When I first heard talk of Alabama quarterback Tua Tagovailoa, who entered the 2019 season as the presumptive No. 1 overall pick in 2020, potentially sliding out of the top 10, my first thought was that maybe the team holding pick No. 11 is spreading it.
But the talk has become too persistent and widespread to ignore. It comes from a combination of Tua’s three lower-body injuries in three college seasons, lingering questions about his recovery from last year’s hip surgery, and scuttlebutt regarding other potential physical red flags. And the core problem continues to be the inability of teams to have their doctors examine Tagovailoa.
Teams don’t want to accept the word of any doctors other than the doctors they employ, since there’s a chance those doctors will skew their assessments in the player’s favor.
“We want our doctors to look at him because our doctors have accountability to us,” one source told PFT.
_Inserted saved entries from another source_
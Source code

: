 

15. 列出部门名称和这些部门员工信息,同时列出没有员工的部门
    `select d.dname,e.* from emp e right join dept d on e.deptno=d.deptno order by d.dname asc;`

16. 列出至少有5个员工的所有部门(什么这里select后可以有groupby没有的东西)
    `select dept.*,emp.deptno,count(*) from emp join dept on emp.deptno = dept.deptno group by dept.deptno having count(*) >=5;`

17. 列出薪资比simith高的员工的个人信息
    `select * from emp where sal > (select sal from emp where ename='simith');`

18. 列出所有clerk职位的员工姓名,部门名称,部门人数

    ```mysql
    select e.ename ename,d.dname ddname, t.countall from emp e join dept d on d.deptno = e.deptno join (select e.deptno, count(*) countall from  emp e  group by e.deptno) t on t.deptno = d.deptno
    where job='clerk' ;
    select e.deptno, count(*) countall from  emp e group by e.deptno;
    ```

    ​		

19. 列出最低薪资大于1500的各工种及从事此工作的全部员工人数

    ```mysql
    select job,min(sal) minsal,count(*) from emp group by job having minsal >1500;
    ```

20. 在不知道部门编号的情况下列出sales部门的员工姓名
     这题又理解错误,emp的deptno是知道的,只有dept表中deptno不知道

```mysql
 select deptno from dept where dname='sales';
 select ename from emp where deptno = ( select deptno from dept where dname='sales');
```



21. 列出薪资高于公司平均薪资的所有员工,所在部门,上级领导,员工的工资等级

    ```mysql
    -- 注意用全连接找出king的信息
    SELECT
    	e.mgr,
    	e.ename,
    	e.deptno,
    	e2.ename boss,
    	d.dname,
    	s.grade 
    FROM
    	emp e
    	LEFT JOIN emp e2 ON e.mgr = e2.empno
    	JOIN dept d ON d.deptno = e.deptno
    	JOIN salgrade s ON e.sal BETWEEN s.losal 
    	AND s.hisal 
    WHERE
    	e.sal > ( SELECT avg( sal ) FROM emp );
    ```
It’s unfortunate for Tua, because if he’s truly fine and if doctors had a full and fair chance to examine him, all questions possibly would be addressed to the satisfaction of a given team’s doctors.
But even if he’s healthy, his tendency to get injured is a concern — as is (as Simms has noticed in studying Tua’s film) his habit of getting hit awkwardly in a way that increases the chance of injury. Put it all together, and Tua could be ripe for a slide in nine nights.